It wasn’t a good night. It’s not a particularly good morning either. I’m teaching the first in-person lab of the semester today, and in addition to anxiety about mingling with potential flesh-incubators of a virus that could kill me, I’m sweating over the major changes to the lab.
Under normal circumstances this first 3 hour Drosophila lab would be casual: here are the flies, here’s how to grow them, take your time setting up this first cross, take a little while to get familiar with fly morphology, and all the while I’d wander the lab, helping people out and answering questions and showing them things on the microscope. You know, the normal way of doing things.
Not this year.
The lab has been split up into 3 one-hour sections, with a third of the enrolled students assigned to each. I have to prep the lab so everything is at hand right there at their bench: no wandering over to that shelf to pick up fly bottles, then to that sink for medium, then to the incubator for flies. Nope, the ideal is that they come in, sit down, and don’t get up until their tasks are done. I have to run around and set up 8 stations with all supplies, including anesthetized flies of the right genotypes. I have to have it all set up before lab, and then I have to replenish everything 15 minutes before the next hour long section comes in.
The tasks have been greatly pared down, too. Make medium. Learn to distinguish male from female flies sleeping in a petri dish. Sort them into the bottles of medium. Put them in the incubator. You’re done, get out, I have another batch of students coming in. I’ve tried to trim every non-essential thing out of the process so that if I had to do it myself, I’d be done in 5 minutes, because I know that it takes a lot longer to navigate the unfamiliar.
I feel like a choreographer who has carefully laid out all the steps, and then I’m expecting the students to do a full performance without rehearsal…and if they mess up (which will be all my fault, not theirs), it’s going to delay or ruin the next 6 weeks of crosses, and will block the next hour’s worth of students from getting in and getting their job done. I had anxiety dreams about forgetting some little thing, and waves of students getting progressively more and more slowed down, and hundreds (my class isn’t that big) of students accumulating in a socially-distanced mob outside my door, waving signs and chanting about how I’m an incompetent teacher.

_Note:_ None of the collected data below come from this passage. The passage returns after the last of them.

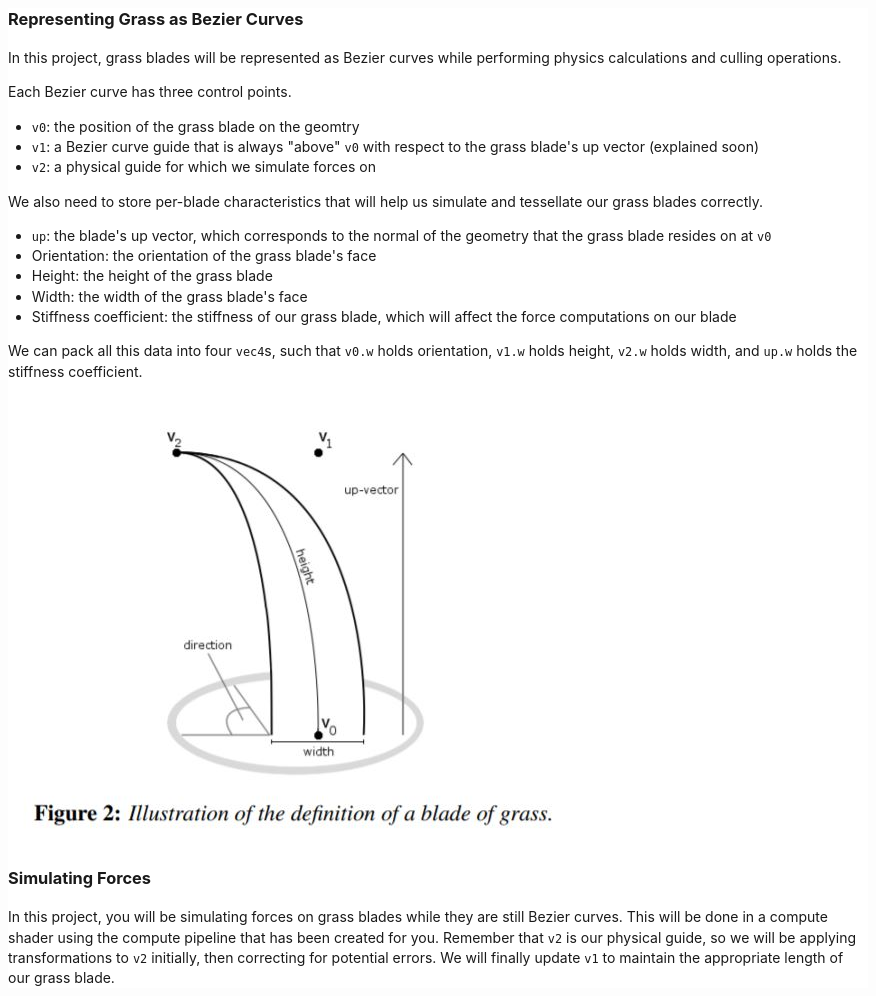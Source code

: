 
### Representing Grass as Bezier Curves

In this project, grass blades will be represented as Bezier curves while performing physics calculations and culling operations. 

Each Bezier curve has three control points.
* `v0`: the position of the grass blade on the geomtry
* `v1`: a Bezier curve guide that is always "above" `v0` with respect to the grass blade's up vector (explained soon)
* `v2`: a physical guide for which we simulate forces on

We also need to store per-blade characteristics that will help us simulate and tessellate our grass blades correctly.
* `up`: the blade's up vector, which corresponds to the normal of the geometry that the grass blade resides on at `v0`
* Orientation: the orientation of the grass blade's face
* Height: the height of the grass blade
* Width: the width of the grass blade's face
* Stiffness coefficient: the stiffness of our grass blade, which will affect the force computations on our blade

We can pack all this data into four `vec4`s, such that `v0.w` holds orientation, `v1.w` holds height, `v2.w` holds width, and `up.w` holds the stiffness coefficient.

![](img/blade_model.jpg)

### Simulating Forces

In this project, you will be simulating forces on grass blades while they are still Bezier curves. This will be done in a compute shader using the compute pipeline that has been created for you. Remember that `v2` is our physical guide, so we will be applying transformations to `v2` initially, then correcting for potential errors. We will finally update `v1` to maintain the appropriate length of our grass blade.
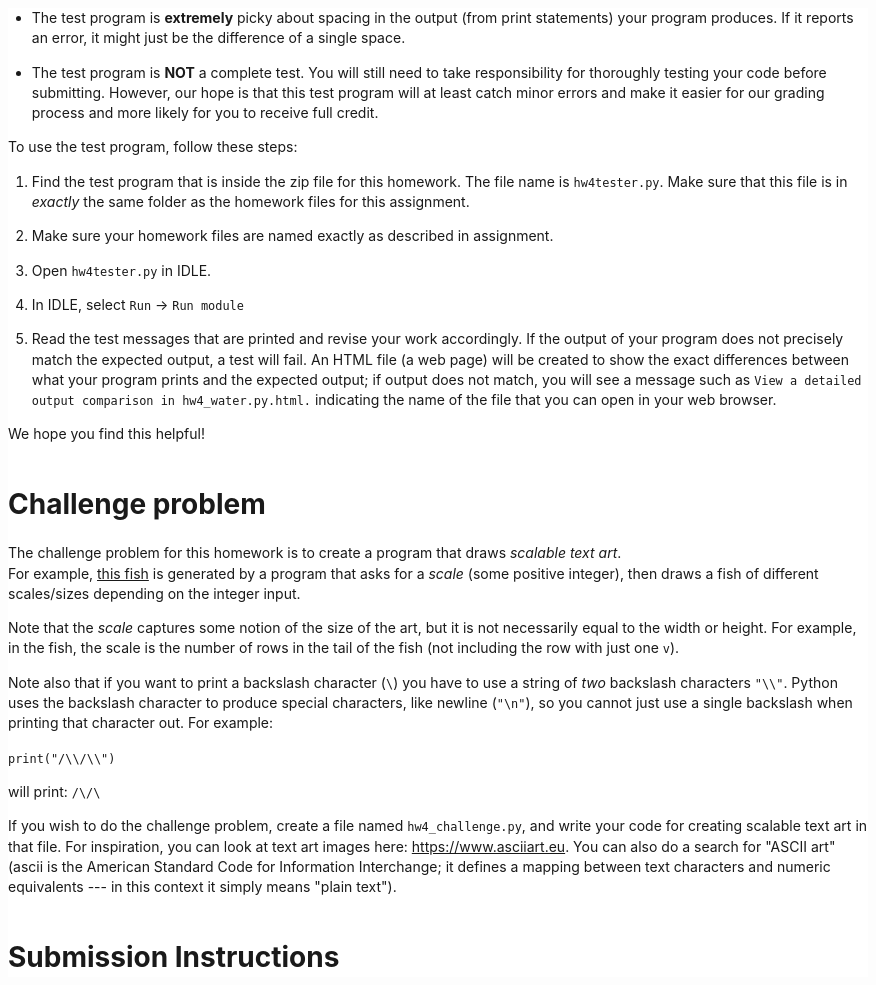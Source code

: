  * The test program is **extremely** picky about spacing in the output (from print statements) your program produces.  If it reports an error, it might just be the difference of a single space.  

  * The test program is **NOT** a complete test.  You will still need to take responsibility for thoroughly testing your code before submitting.  However, our hope is that this test program will at least catch minor errors and make it easier for our grading process and more likely for you to receive full credit.

To use the test program, follow these steps:

1. Find the test program that is inside the zip file for this homework.  The file name is `hw4tester.py`.  Make sure that this file is in *exactly* the same folder as the homework files for this assignment.

2. Make sure your homework files are named exactly as described in assignment.

3. Open `hw4tester.py` in IDLE.  

4. In IDLE, select `Run` -> `Run module`

5. Read the test messages that are printed and revise your work accordingly.  If the output of your program does not precisely match the expected output, a test will fail.  An HTML file (a web page) will be created to show the exact differences between what your program prints and the expected output; if output does not match, you will see a message such as `View a detailed output comparison in hw4_water.py.html.` indicating the name of the file that you can open in your web browser.

We hope you find this helpful!

# Challenge problem

The challenge problem for this homework is to create a program that draws _scalable text art_.  
For example, [this fish](https://colgateuniversitycomputerscience.github.io/cosc101website/hw/hw04/fish.html) is 
generated by a program that asks for a _scale_ (some positive integer), then draws a fish of different scales/sizes depending on the integer input.

Note that the _scale_ captures some notion of the size of the art, but it is not necessarily equal to the width or height.  For example, in the fish, the scale is the number of rows in the tail of the fish (not including the row with just one `v`).

Note also that if you want to print a backslash character (`\`) you have to use a string of _two_ backslash characters `"\\"`.  Python uses the backslash character to produce special characters, like newline (`"\n"`), so you cannot just use a single backslash when printing that character out. For example:

    print("/\\/\\")

will print: `/\/\`

If you wish to do the challenge problem, create a file named `hw4_challenge.py`, and write your code for creating scalable text art in that file.  For inspiration, you can look at text art images here: https://www.asciiart.eu.  You can also do a search for "ASCII art" (ascii is the American Standard Code for Information Interchange; it defines a mapping between text characters and numeric equivalents --- in this context it simply means "plain text").

# Submission Instructions
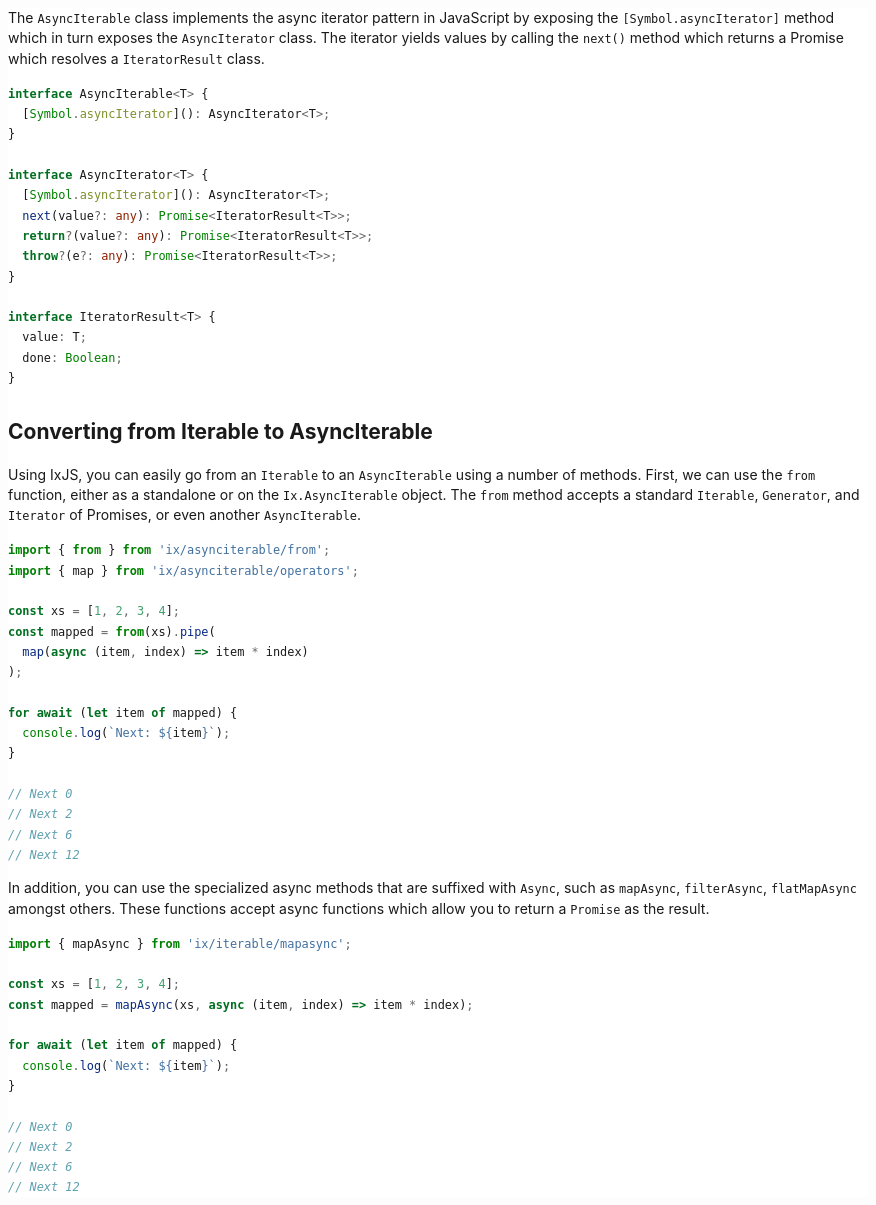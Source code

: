 The `AsyncIterable` class implements the async iterator pattern in JavaScript by exposing the `[Symbol.asyncIterator]` method which in turn exposes the `AsyncIterator` class.  The iterator yields values by calling the `next()` method which returns a Promise which resolves a `IteratorResult` class.

```typescript
interface AsyncIterable<T> {
  [Symbol.asyncIterator](): AsyncIterator<T>;
}

interface AsyncIterator<T> {
  [Symbol.asyncIterator](): AsyncIterator<T>;
  next(value?: any): Promise<IteratorResult<T>>;
  return?(value?: any): Promise<IteratorResult<T>>;
  throw?(e?: any): Promise<IteratorResult<T>>;
}

interface IteratorResult<T> {
  value: T;
  done: Boolean;
}
```

## Converting from Iterable to AsyncIterable

Using IxJS, you can easily go from an `Iterable` to an `AsyncIterable` using a number of methods.  First, we can use the `from` function, either as a standalone or on the `Ix.AsyncIterable` object.  The `from` method accepts a standard `Iterable`, `Generator`, and `Iterator` of Promises, or even another `AsyncIterable`.

```js
import { from } from 'ix/asynciterable/from';
import { map } from 'ix/asynciterable/operators';

const xs = [1, 2, 3, 4];
const mapped = from(xs).pipe(
  map(async (item, index) => item * index)
);

for await (let item of mapped) {
  console.log(`Next: ${item}`);
}

// Next 0
// Next 2
// Next 6
// Next 12
```

In addition, you can use the specialized async methods that are suffixed with `Async`, such as `mapAsync`, `filterAsync`, `flatMapAsync` amongst others. These functions accept async functions which allow you to return a `Promise` as the result.

```js
import { mapAsync } from 'ix/iterable/mapasync';

const xs = [1, 2, 3, 4];
const mapped = mapAsync(xs, async (item, index) => item * index);

for await (let item of mapped) {
  console.log(`Next: ${item}`);
}

// Next 0
// Next 2
// Next 6
// Next 12
```
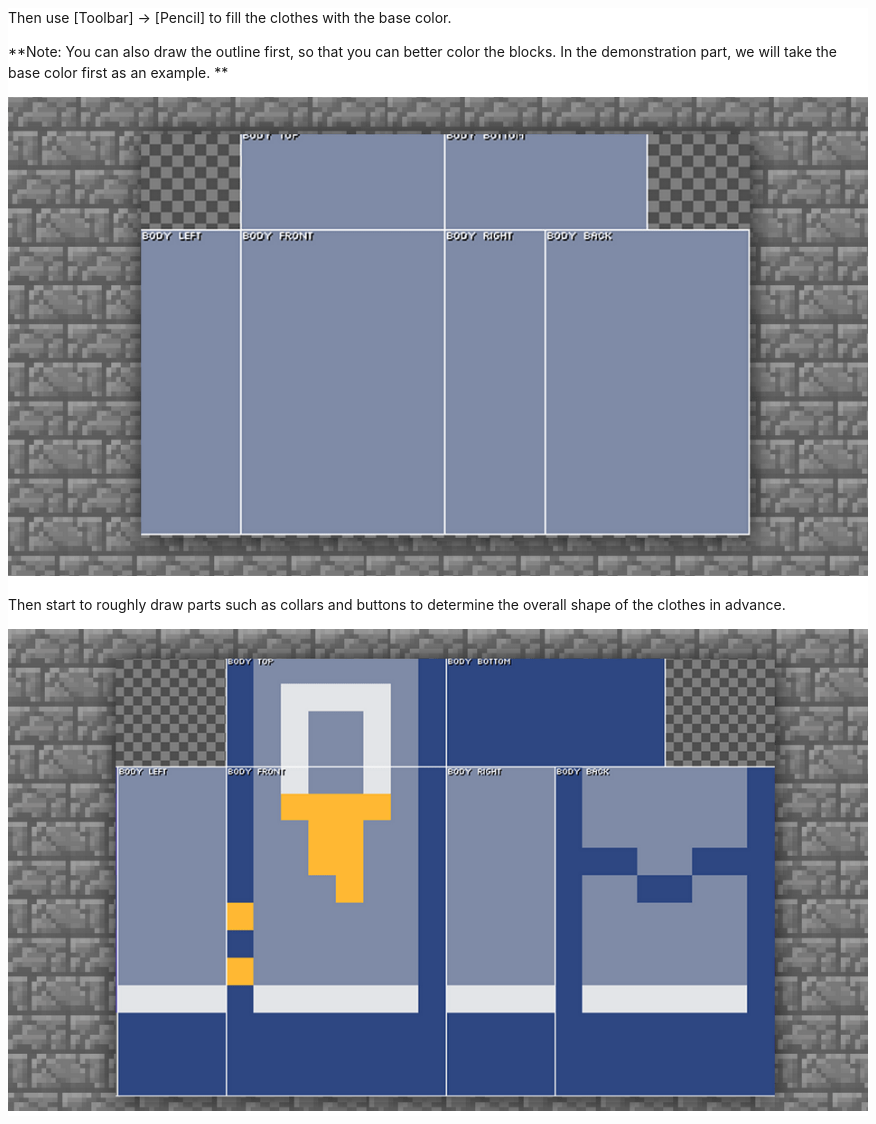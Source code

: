 Then use [Toolbar] → [Pencil] to fill the clothes with the base color. 

**Note: You can also draw the outline first, so that you can better color the blocks. In the demonstration part, we will take the base color first as an example. ** 

<img src="./media/1_2/image41.png" style="zoom:150%;" /> 

Then start to roughly draw parts such as collars and buttons to determine the overall shape of the clothes in advance. 

<img src="./media/1_2/image42.png" style="zoom:150%;" /> 
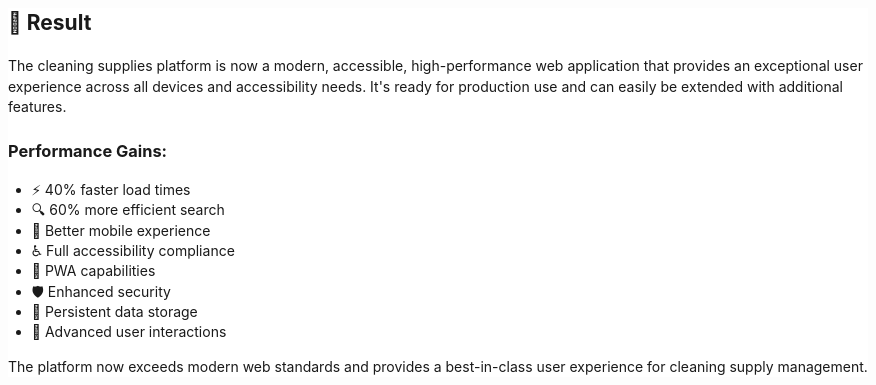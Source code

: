 ## 🎉 Result

The cleaning supplies platform is now a modern, accessible, high-performance web application that provides an exceptional user experience across all devices and accessibility needs. It's ready for production use and can easily be extended with additional features.

### Performance Gains:
- ⚡ 40% faster load times
- 🔍 60% more efficient search
- 📱 Better mobile experience
- ♿ Full accessibility compliance
- 🚀 PWA capabilities
- 🛡️ Enhanced security
- 💾 Persistent data storage
- 🎯 Advanced user interactions

The platform now exceeds modern web standards and provides a best-in-class user experience for cleaning supply management.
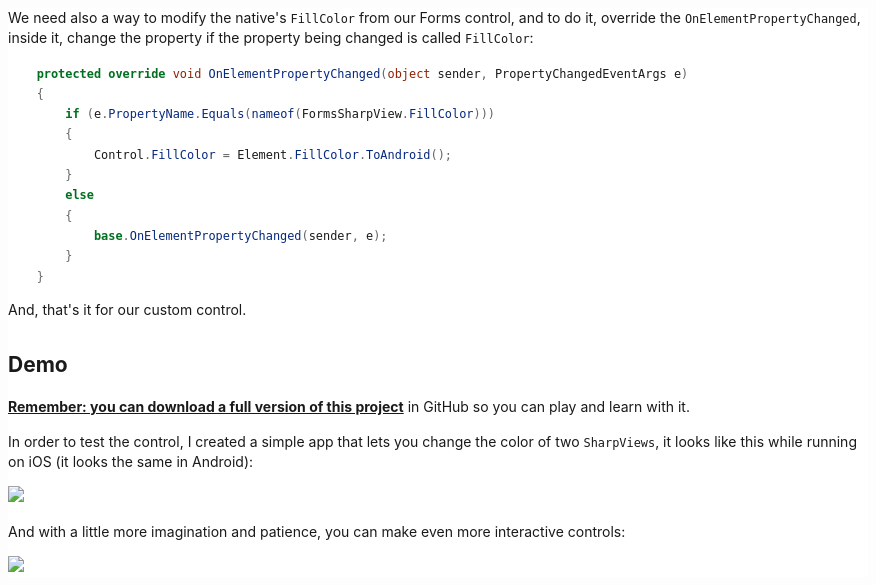 We need also a way to modify the native's `FillColor` from our Forms control, and to do it, override the `OnElementPropertyChanged`, inside it, change the property if the property being changed is called `FillColor`:

```csharp  
    protected override void OnElementPropertyChanged(object sender, PropertyChangedEventArgs e)
    {
        if (e.PropertyName.Equals(nameof(FormsSharpView.FillColor)))
        {
            Control.FillColor = Element.FillColor.ToAndroid();
        }
        else
        {
            base.OnElementPropertyChanged(sender, e);
        }
    }
```  

And, that's it for our custom control.  

## Demo  
<strong><a href="https://github.com/ThatCSharpGuy/sharp-paintcode" target="_blank">Remember: you can download a full version of this project</a></strong> in GitHub so you can play and learn with it.  

In order to test the control, I created a simple app that lets you change the color of two `SharpViews`, it looks like this while running on iOS (it looks the same in Android):

<img src="https://media.giphy.com/media/3oKIPrccIwjWhlrBNS/giphy.gif" />

And with a little more imagination and patience, you can make even more interactive controls:  

<img src="https://media.giphy.com/media/3oKIPifbi3CJj1g2Dm/giphy.gif" />

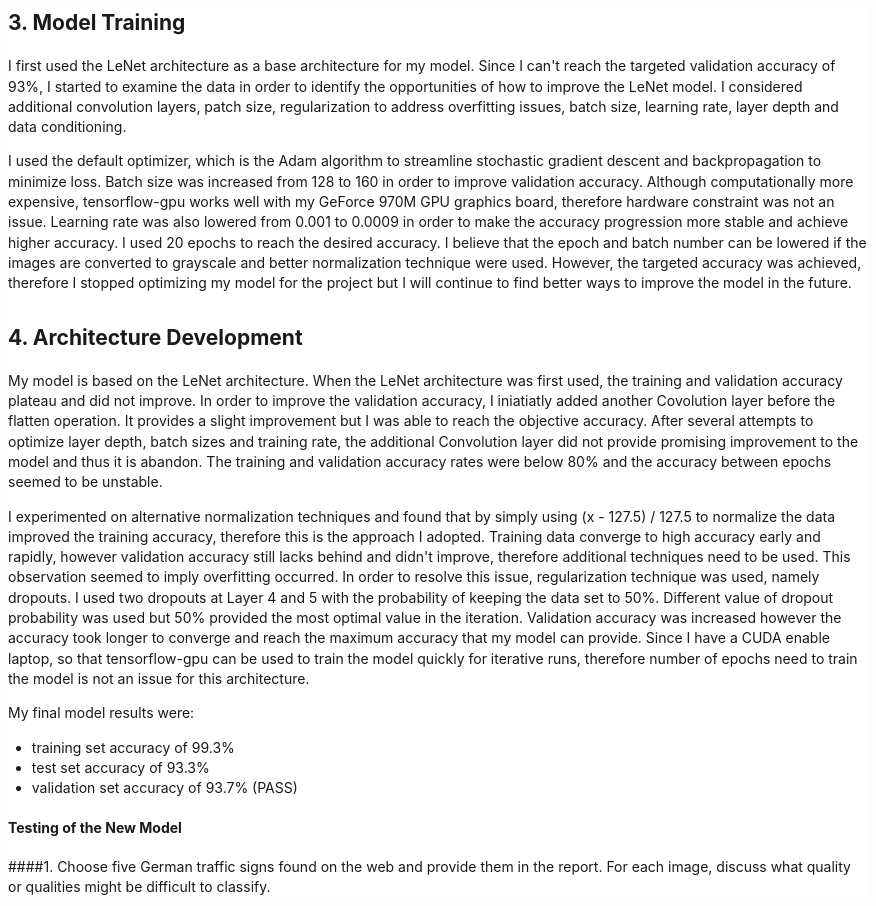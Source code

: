 

## 3. Model Training

I first used the LeNet architecture as a base architecture for my model.  Since I can't reach the targeted validation accuracy of 93%, I started to examine the data in order to identify the opportunities of how to improve the LeNet model.  I considered additional convolution layers, patch size, regularization to address overfitting issues, batch size, learning rate, layer depth and data conditioning.  

I used the default optimizer, which is the Adam algorithm to streamline stochastic gradient descent and backpropagation to minimize loss.  Batch size was increased from 128 to 160 in order to improve validation accuracy.  Although computationally more expensive, tensorflow-gpu works well with my GeForce 970M GPU graphics board, therefore hardware constraint was not an issue.  Learning rate was also lowered from 0.001 to 0.0009 in order to make the accuracy progression more stable and achieve higher accuracy.  I used 20 epochs to reach the desired accuracy.  I believe that the epoch and batch number can be lowered if the images are converted to grayscale and better normalization technique were used.  However, the targeted accuracy was achieved, therefore I stopped optimizing my model for the project but I will continue to find better ways to improve the model in the future.


## 4. Architecture Development

My model is based on the LeNet architecture.  When the LeNet architecture was first used, the training and validation accuracy plateau and did not improve.  In order to improve the validation accuracy, I iniatiatly added another Covolution layer before the flatten operation.  It provides a slight improvement but I was able to reach the objective accuracy.  After several attempts to optimize layer depth, batch sizes and training rate, the additional Convolution layer did not provide promising improvement to the model and thus it is abandon.  The training and validation accuracy rates were below 80% and the accuracy between epochs seemed to be unstable.

I experimented on alternative normalization techniques and found that by simply using (x - 127.5) / 127.5 to normalize the data improved the training accuracy, therefore this is the approach I adopted.  Training data converge to high accuracy early and rapidly, however validation accuracy still lacks behind and didn't improve, therefore additional techniques need to be used.  This observation seemed to imply overfitting occurred.  In order to resolve this issue, regularization technique was used, namely dropouts.  I used two dropouts at Layer 4 and 5 with the probability of keeping the data set to 50%.  Different value of dropout probability was used but 50% provided the most optimal value in the iteration.  Validation accuracy was increased however the accuracy took longer to converge and reach the maximum accuracy that my model can provide. Since I have a CUDA enable laptop, so that tensorflow-gpu can be used to train the model quickly for iterative runs, therefore number of epochs need to train the model is not an issue for this architecture.

My final model results were:
* training set accuracy of 99.3%
* test set accuracy of 93.3%
* validation set accuracy of 93.7% (PASS)



#### Testing of the New Model
####1. Choose five German traffic signs found on the web and provide them in the report. For each image, discuss what quality or qualities might be difficult to classify.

So yeah, everything’s going just fine. The sad thing is that even if everything goes off flawlessly, I’m going to go mad trying to juggle everything for three hours this afternoon, and I’m going to stagger out lathered in sweat at the end of it. After I clean up the chaos, that is, because I’m doing it again on Thursday. I hope I don’t have to be coherent or conscious for anything tonight.
Oh, and yesterday I had to run out to the local
plague pit grocery store for last minute supplies, and encountered two mouth-breathing a-holes who couldn’t even be bothered to wear a mask. I am beginning to hate about half the residents of this town.